I believe that the quality of an engineer (as opposed to the quantity) is a better predictor of future innovation. Silicon Valley has recently concocted the valuation metric "value per engineer" to justify the prices paid to acquire startup companies, making the argument that the value of the key personnel in these "acqui-hires" are rare and invaluable.

These acquisitions may not ever pay off in terms of traditional valuation metrics, but they help us to understand the value of engineers validated through their entrepreneurial product and mindset versus the run-of-the-mill engineer. If a company like Facebook, which has its pick of the cream of the crop of engineers worldwide cannot find the engineers they need to hire, how can a country wake up one day and decide to train them?

Canada does not produce enough quality STEM (Science, Technology, Engineering, and Math) graduates. This puts our country in the precarious position of potentially falling behind in the increasingly knowledge-based global economy, as demonstrated in recent outsourcing scandals.

Ignoring the potential role an effective immigration policy can play in closing the gap (for example, how many of the best engineers in the U.S. are immigrants or the direct decedents of immigrants?), it is clear Canada has to become more competitive in STEM-based innovation. That being said, it is more likely that creating an ecosystem linking basic research with entrepreneurship, business and investment will likely produce better results than just adding another engineering school in Canada (or increasing enrollment at existing schools -- usually a recipe for dilution).

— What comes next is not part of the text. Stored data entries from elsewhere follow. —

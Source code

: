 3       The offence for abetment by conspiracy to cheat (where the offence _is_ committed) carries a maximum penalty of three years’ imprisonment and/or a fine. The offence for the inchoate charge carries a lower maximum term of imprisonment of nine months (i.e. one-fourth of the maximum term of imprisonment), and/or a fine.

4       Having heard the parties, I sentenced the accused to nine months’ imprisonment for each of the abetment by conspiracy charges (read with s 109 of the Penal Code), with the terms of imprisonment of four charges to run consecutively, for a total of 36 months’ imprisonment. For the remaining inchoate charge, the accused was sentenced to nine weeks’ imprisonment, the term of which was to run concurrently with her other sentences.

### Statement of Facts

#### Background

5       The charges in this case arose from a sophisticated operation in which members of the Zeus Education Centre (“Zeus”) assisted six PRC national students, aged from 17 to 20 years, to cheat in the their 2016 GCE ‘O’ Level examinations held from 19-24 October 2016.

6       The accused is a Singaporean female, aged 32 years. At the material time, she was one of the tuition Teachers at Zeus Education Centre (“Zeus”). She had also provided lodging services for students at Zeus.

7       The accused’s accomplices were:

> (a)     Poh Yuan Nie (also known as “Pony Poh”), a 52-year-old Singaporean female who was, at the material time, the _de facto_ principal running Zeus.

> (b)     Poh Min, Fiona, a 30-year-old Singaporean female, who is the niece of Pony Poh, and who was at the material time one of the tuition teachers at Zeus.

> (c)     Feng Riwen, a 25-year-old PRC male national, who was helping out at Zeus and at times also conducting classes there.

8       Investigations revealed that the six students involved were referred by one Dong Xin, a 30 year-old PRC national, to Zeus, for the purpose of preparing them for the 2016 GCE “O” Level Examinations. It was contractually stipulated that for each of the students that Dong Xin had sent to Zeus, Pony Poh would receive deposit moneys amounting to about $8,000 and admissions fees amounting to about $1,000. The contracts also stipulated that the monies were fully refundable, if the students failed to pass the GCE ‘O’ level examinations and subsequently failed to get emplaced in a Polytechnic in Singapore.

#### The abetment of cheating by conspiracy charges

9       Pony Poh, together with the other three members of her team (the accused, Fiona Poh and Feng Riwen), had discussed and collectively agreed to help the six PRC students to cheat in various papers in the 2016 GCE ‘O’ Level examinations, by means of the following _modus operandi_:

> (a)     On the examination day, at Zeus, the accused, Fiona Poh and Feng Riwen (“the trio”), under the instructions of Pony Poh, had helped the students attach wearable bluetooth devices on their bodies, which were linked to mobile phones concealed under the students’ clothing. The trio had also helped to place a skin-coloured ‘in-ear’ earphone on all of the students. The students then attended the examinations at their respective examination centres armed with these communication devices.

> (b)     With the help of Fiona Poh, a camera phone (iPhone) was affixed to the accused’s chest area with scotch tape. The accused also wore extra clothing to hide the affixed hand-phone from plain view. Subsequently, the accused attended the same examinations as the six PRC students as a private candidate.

The Technion in Israel is a real-life validation of the focus on taking the brightest engineers and exposing them to multi-disciplinary learning to improve the innovation of a country to the point the country is known as the "Start-up Nation."

Dyson's own backstory as a successful entrepreneur serves as validation of my thesis, with his tremendous success coming with the backdrop of Britain's shortage of innovative champions (even-though they produce many more engineers per capital than Canada). Countries like Canada and Britain need to figure out how to train more engineers like him and forget about chasing numbers.